Technical information
- Licensing authority: FCC
- Facility ID: 39674
- Class: A
- ERP: 4,100 watts
- HAAT: 122 meters (400 ft)
- Repeater: 1490 WMPX (Midland)

Links
- Public license information: Public file; LMS;
- Webcast: Listen Live
- Website: www.sunny977fm.com

= WMRX-FM =

WMRX-FM (97.7 FM) is an adult contemporary radio station that is licensed to Beaverton, Michigan, and serving the greater Midland and Bay City areas of Mid-Michigan. The station is owned by Black Diamond Broadcast Group, L.L.C. and broadcasts from studios at the Midland Mall.

Programming is simulcast on WMPX AM 1490 and FM Translator W299CK, licensed to Midland, Michigan at 107.7 MHz.

==WMRX history==
Originally WGEO-FM, the station was purchased by Maines Broadcasting in December 1983 and became WMRX-FM. The station ran an automated adult contemporary format from 1983 through 1990. The music was a more contemporary version of the MOR format of sister station WMPX. In the summer of 1990, WMRX-FM became a direct simulcast of WMPX, and later in the year both stations became an affiliate of ABC Radio's "Star Station" adult contemporary format.
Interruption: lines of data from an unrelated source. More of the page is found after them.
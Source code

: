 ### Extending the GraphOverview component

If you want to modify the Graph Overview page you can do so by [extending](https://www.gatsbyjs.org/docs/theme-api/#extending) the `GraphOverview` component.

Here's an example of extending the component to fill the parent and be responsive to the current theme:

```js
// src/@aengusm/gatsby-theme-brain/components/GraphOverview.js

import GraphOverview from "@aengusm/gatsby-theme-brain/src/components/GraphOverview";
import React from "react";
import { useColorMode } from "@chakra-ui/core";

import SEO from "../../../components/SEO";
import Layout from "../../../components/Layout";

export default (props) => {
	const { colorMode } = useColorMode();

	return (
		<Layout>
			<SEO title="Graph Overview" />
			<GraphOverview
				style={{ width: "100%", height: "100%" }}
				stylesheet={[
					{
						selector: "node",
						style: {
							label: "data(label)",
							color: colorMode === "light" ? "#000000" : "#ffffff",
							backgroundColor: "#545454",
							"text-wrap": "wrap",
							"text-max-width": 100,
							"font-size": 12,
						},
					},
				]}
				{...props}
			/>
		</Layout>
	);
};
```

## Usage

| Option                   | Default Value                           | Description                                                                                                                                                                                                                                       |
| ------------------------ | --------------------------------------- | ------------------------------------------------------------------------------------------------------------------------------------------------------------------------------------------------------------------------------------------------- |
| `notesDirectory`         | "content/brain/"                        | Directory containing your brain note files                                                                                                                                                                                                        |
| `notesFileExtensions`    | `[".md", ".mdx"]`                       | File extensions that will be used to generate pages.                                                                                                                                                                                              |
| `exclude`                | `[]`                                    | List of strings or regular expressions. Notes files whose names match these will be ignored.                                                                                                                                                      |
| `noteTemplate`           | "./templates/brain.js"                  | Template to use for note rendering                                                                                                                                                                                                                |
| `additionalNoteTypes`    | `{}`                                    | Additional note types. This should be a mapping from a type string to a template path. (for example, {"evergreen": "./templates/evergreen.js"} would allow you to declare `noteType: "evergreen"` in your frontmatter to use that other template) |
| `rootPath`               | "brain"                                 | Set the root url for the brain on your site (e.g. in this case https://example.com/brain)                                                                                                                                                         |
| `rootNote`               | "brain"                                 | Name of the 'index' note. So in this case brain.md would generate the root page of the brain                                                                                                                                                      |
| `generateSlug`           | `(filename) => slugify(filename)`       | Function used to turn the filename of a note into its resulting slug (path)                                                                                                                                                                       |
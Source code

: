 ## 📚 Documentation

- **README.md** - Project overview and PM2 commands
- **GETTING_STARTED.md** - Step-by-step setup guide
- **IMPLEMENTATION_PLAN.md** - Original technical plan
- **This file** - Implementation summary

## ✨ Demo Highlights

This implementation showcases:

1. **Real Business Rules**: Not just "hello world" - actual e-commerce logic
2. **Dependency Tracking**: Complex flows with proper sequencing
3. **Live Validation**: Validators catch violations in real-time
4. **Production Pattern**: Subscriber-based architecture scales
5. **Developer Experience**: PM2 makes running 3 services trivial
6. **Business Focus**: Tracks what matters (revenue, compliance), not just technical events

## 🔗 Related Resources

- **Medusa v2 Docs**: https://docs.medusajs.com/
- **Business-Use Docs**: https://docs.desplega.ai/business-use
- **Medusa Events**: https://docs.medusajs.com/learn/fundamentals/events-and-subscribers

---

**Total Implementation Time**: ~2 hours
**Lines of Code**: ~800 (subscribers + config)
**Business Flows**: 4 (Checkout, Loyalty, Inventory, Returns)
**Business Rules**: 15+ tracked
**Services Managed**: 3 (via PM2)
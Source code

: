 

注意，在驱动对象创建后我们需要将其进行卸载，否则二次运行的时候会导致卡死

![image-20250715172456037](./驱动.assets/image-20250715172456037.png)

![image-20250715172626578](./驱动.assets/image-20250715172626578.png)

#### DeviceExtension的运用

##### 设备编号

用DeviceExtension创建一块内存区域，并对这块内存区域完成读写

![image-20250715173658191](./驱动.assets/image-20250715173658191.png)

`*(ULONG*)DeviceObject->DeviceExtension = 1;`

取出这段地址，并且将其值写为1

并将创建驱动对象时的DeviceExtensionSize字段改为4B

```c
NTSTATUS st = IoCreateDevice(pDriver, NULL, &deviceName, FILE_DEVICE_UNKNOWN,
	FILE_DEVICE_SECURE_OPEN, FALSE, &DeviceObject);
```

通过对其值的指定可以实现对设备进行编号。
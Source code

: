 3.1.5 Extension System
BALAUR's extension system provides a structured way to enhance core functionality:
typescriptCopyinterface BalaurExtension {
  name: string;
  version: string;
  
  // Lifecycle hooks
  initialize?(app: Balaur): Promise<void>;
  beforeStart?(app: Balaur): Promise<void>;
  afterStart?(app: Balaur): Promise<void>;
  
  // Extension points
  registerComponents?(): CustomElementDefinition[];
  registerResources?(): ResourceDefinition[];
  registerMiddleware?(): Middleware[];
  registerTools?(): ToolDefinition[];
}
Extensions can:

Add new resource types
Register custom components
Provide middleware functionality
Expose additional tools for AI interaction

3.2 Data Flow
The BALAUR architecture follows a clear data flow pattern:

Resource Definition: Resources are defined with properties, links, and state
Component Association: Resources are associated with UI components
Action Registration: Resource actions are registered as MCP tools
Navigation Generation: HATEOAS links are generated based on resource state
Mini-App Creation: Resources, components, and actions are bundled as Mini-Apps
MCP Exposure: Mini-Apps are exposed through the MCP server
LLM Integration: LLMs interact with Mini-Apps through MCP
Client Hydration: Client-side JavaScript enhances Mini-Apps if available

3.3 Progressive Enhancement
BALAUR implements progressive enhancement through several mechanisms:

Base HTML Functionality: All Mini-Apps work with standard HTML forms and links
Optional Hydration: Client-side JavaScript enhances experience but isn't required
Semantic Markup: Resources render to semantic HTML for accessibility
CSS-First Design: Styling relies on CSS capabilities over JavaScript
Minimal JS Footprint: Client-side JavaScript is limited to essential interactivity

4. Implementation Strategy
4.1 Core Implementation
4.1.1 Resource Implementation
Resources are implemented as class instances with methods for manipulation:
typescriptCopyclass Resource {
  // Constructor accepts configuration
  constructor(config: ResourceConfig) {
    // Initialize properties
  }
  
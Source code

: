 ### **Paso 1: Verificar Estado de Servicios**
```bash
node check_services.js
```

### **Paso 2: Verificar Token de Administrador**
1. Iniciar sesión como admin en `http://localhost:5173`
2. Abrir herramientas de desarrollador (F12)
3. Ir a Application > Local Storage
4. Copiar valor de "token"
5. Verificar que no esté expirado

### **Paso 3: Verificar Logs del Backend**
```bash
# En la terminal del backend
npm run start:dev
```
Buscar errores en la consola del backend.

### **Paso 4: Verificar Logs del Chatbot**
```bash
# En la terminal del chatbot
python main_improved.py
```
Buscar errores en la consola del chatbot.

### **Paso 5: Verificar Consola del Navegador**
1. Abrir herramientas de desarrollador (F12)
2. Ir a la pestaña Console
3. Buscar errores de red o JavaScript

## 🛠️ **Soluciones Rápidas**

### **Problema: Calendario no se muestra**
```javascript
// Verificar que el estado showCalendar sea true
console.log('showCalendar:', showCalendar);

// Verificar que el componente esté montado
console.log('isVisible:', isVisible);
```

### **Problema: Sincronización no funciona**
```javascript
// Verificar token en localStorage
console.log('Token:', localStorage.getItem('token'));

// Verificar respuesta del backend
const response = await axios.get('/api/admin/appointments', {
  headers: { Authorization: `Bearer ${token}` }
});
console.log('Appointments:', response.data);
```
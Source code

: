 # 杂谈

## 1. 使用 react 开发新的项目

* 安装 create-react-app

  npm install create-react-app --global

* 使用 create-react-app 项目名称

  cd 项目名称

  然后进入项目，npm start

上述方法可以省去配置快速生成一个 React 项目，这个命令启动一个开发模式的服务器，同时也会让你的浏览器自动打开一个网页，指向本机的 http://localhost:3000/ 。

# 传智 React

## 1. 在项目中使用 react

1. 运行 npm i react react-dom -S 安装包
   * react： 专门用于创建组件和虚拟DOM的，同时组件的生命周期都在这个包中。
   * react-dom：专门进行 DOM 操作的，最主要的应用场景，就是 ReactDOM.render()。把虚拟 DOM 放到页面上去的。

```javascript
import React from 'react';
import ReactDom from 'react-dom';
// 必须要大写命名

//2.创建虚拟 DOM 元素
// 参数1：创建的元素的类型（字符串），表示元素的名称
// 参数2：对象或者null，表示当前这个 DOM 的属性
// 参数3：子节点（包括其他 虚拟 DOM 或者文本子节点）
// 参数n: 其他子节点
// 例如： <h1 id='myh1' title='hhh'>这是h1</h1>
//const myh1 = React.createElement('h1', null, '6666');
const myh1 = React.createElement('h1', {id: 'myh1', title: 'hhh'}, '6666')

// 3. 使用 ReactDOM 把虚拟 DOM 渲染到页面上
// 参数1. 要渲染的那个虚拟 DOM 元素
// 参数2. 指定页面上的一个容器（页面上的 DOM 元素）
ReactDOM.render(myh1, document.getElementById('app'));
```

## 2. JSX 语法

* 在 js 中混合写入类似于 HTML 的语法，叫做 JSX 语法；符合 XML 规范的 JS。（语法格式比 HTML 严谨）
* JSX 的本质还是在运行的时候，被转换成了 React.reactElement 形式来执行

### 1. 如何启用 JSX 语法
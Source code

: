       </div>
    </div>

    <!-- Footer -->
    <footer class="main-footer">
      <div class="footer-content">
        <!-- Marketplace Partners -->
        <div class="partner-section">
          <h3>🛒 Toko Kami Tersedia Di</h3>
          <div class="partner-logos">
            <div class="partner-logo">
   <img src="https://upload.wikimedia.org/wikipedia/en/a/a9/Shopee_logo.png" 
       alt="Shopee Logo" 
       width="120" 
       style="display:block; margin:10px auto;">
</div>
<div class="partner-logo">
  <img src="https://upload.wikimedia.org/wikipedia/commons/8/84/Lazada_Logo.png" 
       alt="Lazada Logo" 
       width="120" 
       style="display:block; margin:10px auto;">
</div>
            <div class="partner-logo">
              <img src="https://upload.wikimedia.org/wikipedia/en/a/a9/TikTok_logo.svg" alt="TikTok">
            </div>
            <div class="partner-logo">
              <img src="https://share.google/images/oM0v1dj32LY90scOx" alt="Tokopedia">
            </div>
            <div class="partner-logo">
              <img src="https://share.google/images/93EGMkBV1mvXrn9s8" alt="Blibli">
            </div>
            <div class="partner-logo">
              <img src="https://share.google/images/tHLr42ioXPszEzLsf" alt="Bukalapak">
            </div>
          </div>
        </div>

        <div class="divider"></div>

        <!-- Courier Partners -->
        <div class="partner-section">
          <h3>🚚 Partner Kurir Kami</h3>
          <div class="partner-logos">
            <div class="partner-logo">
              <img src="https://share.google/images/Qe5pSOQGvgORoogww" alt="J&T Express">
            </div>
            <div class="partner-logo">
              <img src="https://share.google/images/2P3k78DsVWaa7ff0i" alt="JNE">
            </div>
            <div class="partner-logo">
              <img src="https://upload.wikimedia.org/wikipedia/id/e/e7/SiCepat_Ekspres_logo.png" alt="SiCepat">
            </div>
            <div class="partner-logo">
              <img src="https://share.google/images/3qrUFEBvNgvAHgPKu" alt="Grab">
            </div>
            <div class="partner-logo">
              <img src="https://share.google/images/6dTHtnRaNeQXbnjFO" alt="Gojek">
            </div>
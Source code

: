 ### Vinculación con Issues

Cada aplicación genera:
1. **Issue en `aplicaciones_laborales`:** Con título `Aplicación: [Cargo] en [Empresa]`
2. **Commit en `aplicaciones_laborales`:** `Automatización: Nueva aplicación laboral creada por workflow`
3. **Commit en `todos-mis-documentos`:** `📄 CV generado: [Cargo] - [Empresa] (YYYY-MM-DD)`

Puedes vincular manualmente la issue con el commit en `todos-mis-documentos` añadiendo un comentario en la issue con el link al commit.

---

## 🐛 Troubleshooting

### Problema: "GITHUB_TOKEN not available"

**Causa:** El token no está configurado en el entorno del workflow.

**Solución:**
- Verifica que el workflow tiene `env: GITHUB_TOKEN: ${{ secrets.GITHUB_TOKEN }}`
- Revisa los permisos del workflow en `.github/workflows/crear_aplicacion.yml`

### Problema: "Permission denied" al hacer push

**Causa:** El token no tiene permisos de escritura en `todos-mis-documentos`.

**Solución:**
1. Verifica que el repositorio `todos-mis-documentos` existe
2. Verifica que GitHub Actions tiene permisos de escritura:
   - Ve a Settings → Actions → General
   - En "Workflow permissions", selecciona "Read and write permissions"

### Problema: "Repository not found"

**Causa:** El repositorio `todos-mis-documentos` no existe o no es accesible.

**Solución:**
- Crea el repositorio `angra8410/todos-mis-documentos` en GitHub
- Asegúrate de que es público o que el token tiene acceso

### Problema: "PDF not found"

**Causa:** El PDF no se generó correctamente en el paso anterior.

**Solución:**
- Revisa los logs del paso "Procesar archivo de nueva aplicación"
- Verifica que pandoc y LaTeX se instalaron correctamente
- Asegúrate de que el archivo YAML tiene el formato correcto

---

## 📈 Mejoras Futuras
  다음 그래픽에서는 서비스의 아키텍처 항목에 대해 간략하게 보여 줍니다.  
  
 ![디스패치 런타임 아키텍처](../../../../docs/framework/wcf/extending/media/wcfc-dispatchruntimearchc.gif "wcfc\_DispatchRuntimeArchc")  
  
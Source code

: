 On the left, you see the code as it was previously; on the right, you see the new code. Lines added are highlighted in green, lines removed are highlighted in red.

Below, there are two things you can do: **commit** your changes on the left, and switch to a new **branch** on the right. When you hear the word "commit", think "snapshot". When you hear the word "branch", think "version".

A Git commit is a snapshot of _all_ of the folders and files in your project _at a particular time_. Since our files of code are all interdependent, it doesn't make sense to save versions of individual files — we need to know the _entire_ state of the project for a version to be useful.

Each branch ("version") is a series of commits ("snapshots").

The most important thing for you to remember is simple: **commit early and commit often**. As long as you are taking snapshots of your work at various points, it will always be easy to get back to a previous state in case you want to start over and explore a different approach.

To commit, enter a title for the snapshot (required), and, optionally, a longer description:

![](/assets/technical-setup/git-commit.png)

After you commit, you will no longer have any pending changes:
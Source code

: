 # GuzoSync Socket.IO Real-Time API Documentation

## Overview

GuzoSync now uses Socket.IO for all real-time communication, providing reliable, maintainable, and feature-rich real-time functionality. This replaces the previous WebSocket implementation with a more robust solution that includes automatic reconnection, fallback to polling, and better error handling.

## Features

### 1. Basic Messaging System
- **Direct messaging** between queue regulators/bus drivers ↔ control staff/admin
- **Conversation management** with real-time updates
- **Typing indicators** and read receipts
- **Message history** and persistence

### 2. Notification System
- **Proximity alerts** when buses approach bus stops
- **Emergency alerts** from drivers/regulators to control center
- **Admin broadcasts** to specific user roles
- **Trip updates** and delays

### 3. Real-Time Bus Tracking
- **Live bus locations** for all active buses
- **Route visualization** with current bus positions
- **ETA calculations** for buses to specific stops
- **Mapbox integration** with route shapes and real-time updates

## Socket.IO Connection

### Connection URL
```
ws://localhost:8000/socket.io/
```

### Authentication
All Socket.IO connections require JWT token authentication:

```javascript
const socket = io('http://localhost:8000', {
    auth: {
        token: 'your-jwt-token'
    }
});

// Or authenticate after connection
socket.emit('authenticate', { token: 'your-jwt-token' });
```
Steel Broadcasting purchased the stations in 1992, retaining the "Star Station" format. In late 1994, the stations changed format to adult standards and were branded as "Unforgettable" airing ABC's "Stardust" format to great success. The stations stayed with ABC as the format morphed into "Timeless Favorites" in the early 2000s. In 2010, when ABC dropped the "Timeless" format, the stations became an affiliate of Dial Global's "America's Best Music" adult standards format. In January 2014, the stations dropped the satellite format and became "Sunny 97-7" airing a soft gold playlist similar to the previous standards format but with more recent and uptempo music included. By 2017, competitor WHNN had changed format to AC, and the simulcast with WMPX shifted to classic hits, while retaining the Sunny brand, with a new logo.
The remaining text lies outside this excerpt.